Find the exact solution(s) of the system: x^2/4-y^2=1 and x=y^2+1
A)(4,sqrt3),(4,-sqrt3),(-4,sqrt3),(-4,-sqrt3)
B)(4,sqrt3),(-4,sqrt3)
C)(2,1),(2,-1),(4,sqrt3),(4,-sqrt3)
D)(4,sqrt3),(4,-sqrt3)
I don't know
I have to sketch such a problem to see what I am doing.
x^2 /2^2 -y^2/1^2 = 1
is a hyperbola centered on the origin and opening right and left.
the right vertex is at x = 2 and the left at -2
the slope of the arms at infinity is +/- 2
The other curve is a parabola
y^2 = x - 1
y = +/- sqrt(x-1)
vertex at x = 1, y = 0
opens right
So I should get two solutions (if there are any solutions) at the same x and y the same absolute value, opposite signs.
Now
(y^2+1)^2/4 - y^2 = 1
let z = y^2
(z+1)^2 - 4 z = 4
z^2 + 2 z + 1 - 4 z = 4
z^2 -2 z -3 = 0
(z-3)(z+1) = 0
z = 3 or z = -1
but z = y^2
y^2 = 3
y = +/- 3 THOSE ARE THE ONES
y^2 = -1
y = +/- sqrt(-1) imaginary (corresponds to the left half of the hyperbola where the parabola never goes)
Right?
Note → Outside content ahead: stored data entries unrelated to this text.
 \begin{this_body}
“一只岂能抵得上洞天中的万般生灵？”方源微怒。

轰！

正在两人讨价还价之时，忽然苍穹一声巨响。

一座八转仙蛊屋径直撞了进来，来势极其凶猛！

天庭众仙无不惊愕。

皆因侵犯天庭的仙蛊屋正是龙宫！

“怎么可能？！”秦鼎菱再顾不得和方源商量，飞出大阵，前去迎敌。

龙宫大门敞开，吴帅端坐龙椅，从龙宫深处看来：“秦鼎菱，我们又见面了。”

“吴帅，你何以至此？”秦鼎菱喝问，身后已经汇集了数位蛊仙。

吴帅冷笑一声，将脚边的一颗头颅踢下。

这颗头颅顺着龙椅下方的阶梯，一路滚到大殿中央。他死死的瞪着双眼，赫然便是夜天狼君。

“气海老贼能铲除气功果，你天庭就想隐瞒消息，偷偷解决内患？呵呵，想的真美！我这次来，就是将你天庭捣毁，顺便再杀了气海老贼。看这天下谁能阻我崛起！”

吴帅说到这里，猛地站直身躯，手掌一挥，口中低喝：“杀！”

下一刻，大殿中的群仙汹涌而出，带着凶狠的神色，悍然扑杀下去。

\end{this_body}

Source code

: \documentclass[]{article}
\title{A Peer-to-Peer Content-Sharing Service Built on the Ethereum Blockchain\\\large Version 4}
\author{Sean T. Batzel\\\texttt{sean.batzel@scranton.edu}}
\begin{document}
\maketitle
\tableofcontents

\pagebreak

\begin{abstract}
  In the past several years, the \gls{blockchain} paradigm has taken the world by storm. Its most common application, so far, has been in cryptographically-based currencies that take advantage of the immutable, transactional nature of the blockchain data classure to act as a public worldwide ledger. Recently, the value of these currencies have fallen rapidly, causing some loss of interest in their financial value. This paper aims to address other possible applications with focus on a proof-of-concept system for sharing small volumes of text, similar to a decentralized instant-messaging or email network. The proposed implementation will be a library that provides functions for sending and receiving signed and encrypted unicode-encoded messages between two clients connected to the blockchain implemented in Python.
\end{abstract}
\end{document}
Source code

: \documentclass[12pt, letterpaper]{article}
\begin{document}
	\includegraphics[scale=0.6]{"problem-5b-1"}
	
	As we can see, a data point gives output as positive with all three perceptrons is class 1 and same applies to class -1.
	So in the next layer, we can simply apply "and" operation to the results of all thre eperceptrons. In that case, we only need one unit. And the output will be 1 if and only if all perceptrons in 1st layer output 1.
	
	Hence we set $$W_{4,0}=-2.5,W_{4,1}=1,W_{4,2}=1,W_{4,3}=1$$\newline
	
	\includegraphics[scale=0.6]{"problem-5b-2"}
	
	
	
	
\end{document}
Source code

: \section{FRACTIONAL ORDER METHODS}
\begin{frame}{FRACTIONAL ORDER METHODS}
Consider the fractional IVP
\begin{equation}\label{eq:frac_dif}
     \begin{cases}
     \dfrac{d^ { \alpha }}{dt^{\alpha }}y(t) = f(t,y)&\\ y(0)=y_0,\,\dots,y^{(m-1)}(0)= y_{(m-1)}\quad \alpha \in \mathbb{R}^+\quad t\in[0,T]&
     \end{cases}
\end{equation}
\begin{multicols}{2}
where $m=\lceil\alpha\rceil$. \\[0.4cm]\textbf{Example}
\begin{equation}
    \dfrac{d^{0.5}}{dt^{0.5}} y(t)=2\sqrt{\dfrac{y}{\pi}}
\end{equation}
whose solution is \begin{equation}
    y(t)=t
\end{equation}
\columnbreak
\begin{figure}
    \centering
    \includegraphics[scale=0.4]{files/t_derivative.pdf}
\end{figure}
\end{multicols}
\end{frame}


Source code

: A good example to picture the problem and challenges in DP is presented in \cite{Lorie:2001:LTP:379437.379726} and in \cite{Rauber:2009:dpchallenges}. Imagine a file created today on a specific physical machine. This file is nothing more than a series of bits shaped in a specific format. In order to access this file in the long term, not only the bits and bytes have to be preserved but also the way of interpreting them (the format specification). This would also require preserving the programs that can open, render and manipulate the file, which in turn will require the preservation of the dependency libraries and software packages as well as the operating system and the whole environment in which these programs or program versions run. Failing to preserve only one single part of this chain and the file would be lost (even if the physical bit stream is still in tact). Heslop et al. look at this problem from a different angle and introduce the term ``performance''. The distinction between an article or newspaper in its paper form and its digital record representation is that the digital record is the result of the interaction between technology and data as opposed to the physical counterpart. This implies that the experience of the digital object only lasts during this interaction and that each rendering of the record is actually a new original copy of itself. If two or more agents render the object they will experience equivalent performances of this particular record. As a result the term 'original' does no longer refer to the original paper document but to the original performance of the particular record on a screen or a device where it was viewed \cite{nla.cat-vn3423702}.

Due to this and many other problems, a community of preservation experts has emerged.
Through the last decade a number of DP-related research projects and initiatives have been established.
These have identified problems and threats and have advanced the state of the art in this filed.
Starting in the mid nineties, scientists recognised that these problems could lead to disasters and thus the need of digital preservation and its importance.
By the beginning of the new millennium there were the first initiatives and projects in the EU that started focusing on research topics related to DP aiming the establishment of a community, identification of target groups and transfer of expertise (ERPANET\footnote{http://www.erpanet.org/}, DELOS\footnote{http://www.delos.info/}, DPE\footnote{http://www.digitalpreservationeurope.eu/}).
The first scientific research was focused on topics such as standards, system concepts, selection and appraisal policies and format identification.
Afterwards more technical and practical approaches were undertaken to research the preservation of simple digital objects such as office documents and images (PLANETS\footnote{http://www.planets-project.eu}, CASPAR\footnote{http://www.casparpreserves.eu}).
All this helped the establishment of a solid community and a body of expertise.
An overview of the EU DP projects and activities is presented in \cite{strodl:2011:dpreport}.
PLEASE say yes
Yes, the answer is D
There is also an imaginary solution
x = 0, y = +/- i
To find the exact solution(s) of the given system of equations:
1. Start by substituting the value of x from the second equation into the first equation:
x = y^2 + 1
Substitute this into the first equation:
(y^2 + 1)^2/4 - y^2 = 1
2. Simplify the equation by expanding:
(y^4 + 2y^2 + 1)/4 - y^2 = 1
(y^4 + 2y^2 + 1 - 4y^2)/4 = 1
(y^4 - 2y^2 + 1)/4 = 1
3. Multiply both sides of the equation by 4 to eliminate the fraction:
y^4 - 2y^2 + 1 = 4
4. Rearrange the equation:
y^4 - 2y^2 - 3 = 0
5. Factor the quadratic equation:
(y^2 - 3)(y^2 + 1) = 0
6. Set each factor equal to zero and solve for y:
y^2 - 3 = 0 --> y^2 = 3 --> y = ±sqrt(3)
y^2 + 1 = 0 --> y^2 = -1 --> No real solution for y
7. Substitute the values of y back into the second equation to find the corresponding values of x:
For y = sqrt(3):
x = (sqrt(3))^2 + 1 --> x = 3 + 1 --> x = 4
For y = -sqrt(3):
x = (-sqrt(3))^2 + 1 --> x = 3 + 1 --> x = 4
Therefore, the solution to the system of equations is (4, sqrt(3)) and (4, -sqrt(3)), which corresponds to option B) (4, sqrt(3)), (-4, sqrt(3)).